The climax stage is reached when the species composition no longer changes or changes only very slightly. It is traditionally assumed that the climax stage also has the highest production of biomass that is possible at a location. The climax stage uses its resources most effectively (if usable resources were still free, they could be used by additional species. The succession would thus continue, the end point would not yet be reached).
Klimax societies / climax stages
The term climax in botany goes back to Frederic Edward Clements . In its original version, it assumed a uniform plant community for each climatic zone, which, if the development time was long enough, would ultimately prevail everywhere and in all locations ("monoclimax"). In the modern ecological discussion, the term is mostly relativized and used with a modified meaning. As a rule, it is assumed that very different locations would not level each other completely (“Polyklimax”). In addition, (e.g. cyclical) changes are also accepted as a possibility in the climax stage.
The climax vegetation (largely) corresponds to the term “ potential natural vegetation ” introduced by the vegetation expert Reinhold Tüxen . (Difference: permanent location changes in the course of succession are not taken into account).
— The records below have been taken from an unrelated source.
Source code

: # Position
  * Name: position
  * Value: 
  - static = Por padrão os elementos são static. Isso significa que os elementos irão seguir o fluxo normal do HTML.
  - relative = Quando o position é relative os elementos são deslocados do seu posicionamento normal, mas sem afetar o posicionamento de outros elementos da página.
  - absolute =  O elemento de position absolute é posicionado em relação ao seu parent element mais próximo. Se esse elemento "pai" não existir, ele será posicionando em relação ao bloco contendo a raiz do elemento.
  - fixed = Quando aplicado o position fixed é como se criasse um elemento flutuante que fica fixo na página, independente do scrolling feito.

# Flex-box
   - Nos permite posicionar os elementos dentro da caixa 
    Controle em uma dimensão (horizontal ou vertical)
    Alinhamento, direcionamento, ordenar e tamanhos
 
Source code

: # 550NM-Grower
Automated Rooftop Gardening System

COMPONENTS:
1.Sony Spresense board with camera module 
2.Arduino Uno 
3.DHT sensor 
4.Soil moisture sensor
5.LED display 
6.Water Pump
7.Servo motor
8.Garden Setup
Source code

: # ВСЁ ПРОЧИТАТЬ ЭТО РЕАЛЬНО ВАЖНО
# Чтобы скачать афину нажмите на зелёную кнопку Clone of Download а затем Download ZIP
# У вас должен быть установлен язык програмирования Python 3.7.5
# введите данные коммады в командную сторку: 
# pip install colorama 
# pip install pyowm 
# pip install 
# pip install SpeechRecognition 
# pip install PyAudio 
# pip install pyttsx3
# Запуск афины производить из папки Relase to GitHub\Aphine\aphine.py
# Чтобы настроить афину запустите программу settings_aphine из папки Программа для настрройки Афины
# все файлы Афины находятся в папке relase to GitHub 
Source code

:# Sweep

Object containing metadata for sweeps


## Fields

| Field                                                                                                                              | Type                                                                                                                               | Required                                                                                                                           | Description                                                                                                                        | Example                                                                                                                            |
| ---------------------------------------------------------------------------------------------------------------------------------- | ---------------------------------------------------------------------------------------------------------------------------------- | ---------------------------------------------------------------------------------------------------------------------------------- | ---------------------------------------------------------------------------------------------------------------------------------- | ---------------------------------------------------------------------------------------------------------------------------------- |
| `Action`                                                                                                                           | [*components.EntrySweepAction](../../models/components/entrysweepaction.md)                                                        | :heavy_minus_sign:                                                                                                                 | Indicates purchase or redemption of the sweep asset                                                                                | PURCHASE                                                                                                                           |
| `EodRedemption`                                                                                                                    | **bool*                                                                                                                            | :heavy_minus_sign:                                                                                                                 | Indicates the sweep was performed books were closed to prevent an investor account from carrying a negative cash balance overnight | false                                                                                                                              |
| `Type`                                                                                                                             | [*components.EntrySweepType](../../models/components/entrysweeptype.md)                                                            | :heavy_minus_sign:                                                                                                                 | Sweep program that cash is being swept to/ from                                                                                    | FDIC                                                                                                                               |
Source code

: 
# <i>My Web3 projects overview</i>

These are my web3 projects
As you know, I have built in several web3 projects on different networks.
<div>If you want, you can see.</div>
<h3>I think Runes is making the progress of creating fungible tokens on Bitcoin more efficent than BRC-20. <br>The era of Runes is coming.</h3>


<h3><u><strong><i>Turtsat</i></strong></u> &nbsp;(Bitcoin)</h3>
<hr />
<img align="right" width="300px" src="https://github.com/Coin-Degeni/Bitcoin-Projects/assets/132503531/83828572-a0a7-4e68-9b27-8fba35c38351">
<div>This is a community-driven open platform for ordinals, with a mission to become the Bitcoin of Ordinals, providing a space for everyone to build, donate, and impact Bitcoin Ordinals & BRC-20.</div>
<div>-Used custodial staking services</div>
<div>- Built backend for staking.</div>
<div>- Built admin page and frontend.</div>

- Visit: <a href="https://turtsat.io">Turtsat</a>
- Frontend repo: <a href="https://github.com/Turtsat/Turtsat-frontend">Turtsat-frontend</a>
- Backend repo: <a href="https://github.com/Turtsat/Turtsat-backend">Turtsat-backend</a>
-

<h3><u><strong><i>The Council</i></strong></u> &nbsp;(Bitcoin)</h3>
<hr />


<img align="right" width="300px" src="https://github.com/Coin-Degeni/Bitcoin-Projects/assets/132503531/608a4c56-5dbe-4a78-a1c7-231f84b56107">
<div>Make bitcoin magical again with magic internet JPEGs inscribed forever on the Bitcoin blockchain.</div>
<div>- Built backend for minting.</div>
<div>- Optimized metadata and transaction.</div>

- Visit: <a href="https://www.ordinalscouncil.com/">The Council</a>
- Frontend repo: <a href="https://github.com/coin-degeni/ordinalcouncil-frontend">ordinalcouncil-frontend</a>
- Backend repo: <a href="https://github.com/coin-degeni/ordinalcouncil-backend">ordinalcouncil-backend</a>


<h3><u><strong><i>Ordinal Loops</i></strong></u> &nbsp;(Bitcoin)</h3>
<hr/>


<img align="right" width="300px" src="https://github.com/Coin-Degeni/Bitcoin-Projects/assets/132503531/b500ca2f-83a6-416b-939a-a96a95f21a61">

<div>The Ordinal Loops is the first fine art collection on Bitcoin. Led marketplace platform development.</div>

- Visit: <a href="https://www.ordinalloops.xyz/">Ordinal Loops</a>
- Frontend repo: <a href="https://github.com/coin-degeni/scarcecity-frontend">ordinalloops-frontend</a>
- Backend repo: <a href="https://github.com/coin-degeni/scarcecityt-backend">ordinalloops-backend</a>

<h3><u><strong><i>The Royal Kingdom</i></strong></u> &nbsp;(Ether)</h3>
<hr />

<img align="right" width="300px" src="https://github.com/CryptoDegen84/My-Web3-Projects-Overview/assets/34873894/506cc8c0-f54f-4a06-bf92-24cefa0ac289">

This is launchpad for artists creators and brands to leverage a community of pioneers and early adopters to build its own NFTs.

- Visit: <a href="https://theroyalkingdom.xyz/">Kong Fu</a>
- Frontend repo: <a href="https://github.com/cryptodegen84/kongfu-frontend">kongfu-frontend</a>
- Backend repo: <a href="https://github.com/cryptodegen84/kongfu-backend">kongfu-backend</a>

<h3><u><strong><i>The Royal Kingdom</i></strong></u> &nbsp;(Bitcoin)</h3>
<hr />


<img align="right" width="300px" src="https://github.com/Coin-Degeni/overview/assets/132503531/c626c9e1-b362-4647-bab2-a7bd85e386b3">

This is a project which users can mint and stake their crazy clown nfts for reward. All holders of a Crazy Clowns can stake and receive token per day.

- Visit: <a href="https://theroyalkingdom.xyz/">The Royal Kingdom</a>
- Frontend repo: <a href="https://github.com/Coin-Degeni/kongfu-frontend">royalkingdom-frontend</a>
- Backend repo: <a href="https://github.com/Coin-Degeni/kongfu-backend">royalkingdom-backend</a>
According to the prevailing opinion, the climax vegetation in Central Europe is a largely closed forest except in extreme and exceptional locations. Most of the sites are in a beech forest with few species of plants . Other climax societies can only be found at special locations. Bogs usually form raised bogs as a climax stage; High mountain areas and mud flats in turn form other climax stages. Other exceptions include a. azonal forest communities , such as B. Alluvial forests , swamp forests .
It should be noted, however, that some societies are subject to natural dynamics (e.g. floodplains with regular floods). Due to these (natural) disturbances, the climax vegetation may never be reached here. Continuous clearings in the climax forest due to (natural) disturbances by large herbivores are also discussed (cf. megaherbivore hypothesis ).
Mosaic cycle theory
The mosaic cycle theory (also known as the mosaic cycle concept ) goes back to Kurt Michael Zukrigl and has been propagated in the last few decades mainly by Hermann Remmert . Instead of a uniform climax stage, it assumes a mosaic-like structure in which the most diverse succession stages exist side by side.
See also
literature
- Hermann Remmert : The mosaic cycle concept and its significance for nature conservation. 1991.
Web links
Individual evidence
- ↑ Joseph H. Connell; Ralph O. Slatyer (1977): Mechanisms of Succession in Natural Communities and Their Role in Community Stability and Organization. American Naturalist 111 (982): 1119-1144.
- ^ FE Clements: Nature and Structure of the Climax. (PDF; 1.8 MB) In: The Journal of Ecology. 1936, 24 (1): 252-284.
- ↑ Hermann Remmert: The mosaic cycle concept and its significance for nature conservation. 1991.